Question

A student, starting from rest, slides down a water slide. On the way down, a kinetic frictional force (a nonconservative force) acts on her. The student has a mass of 77 kg, and the height of the water slide is 12.9 m. If the kinetic frictional force does -7.1 × 103 J of work, how fast is the student going at the bottom of the slide?

Answer 1

solution :

given data :

mass , m = 77 kg

height , h = 12.9 m

kinetic frictional force = - 7.1 x 10³ J

here , student is initially rest at top of water surface , so student has some potential energy due height from bottom of water surface to top of water surface.

P.E = mgh

= 77 x 9.8 x 12.9

P.E = 9734.34 J

here,when student goes down to bottom of the surface from the top surface then it's potential energy (P.E) is converted in to kinetic energy (K.E) and kinetic frictional force due to friction.

P.E = K.E - kinetic frictional force (due to friction)

{ we deduct this kinrtic frictional force from kinetic energy because it is loss from potential energy )

K.E = P.E + kinetic frictional force (due to friction)

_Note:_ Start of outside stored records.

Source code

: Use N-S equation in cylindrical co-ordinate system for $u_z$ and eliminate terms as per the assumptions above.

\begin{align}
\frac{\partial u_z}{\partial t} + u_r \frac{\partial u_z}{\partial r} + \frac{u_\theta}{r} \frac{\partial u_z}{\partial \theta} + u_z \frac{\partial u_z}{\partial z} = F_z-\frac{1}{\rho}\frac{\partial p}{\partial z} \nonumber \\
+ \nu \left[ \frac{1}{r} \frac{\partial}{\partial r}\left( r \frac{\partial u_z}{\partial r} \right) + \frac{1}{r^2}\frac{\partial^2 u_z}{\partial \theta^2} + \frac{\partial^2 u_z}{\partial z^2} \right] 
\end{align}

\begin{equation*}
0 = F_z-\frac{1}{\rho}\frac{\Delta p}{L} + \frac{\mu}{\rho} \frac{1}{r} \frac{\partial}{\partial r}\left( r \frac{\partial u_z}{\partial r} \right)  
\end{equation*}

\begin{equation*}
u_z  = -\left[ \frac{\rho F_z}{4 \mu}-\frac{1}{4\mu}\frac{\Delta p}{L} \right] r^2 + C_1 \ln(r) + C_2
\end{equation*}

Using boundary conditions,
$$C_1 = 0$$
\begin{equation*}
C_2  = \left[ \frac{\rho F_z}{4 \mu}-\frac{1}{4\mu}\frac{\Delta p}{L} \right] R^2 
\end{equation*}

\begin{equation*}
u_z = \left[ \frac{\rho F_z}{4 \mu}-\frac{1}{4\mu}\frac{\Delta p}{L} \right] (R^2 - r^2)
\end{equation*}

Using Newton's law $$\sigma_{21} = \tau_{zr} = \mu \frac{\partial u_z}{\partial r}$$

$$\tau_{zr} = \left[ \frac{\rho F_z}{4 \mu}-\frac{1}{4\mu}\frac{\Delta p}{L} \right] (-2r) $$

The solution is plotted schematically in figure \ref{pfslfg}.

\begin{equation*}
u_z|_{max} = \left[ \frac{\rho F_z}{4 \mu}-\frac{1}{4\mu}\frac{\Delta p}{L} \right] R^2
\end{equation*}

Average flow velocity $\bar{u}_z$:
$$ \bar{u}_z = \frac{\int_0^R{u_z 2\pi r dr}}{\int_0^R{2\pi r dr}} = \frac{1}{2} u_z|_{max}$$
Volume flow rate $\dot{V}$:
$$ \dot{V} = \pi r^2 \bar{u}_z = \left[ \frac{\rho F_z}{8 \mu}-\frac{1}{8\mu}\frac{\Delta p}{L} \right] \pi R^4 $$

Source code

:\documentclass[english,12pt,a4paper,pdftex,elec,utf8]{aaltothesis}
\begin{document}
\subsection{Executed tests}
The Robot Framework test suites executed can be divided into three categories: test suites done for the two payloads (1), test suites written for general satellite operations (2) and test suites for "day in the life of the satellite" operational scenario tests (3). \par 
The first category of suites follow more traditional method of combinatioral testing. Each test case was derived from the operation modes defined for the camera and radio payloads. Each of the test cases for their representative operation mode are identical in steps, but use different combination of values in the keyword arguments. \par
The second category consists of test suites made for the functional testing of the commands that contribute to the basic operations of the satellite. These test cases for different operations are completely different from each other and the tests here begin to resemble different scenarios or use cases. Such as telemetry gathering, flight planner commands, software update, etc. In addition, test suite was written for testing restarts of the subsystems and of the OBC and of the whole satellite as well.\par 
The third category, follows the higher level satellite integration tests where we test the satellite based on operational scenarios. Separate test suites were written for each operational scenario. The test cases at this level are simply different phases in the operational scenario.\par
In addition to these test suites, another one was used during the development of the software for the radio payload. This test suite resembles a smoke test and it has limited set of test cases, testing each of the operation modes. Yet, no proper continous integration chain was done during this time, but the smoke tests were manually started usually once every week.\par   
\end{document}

= 9734.34 + ( - 7.1 X 10³ )

= 9734.34 - 7100

K.E = 2634.34 J

kinetic energy of student = K.E = 2634.34 J , when he is goes down to bottom of water surface with speed ( v)

kinetic energy = m v² / 2

2634.34 = 77 x v² / 2

2634.34 x 2 / 77 = v²

5268.68 / 77 = v²

( 68.4244 )^1/2 = v

  v = 8.27 m/s

so here velocity of student is equal to  v = 8.27 m/s when he is goes down to bottom side.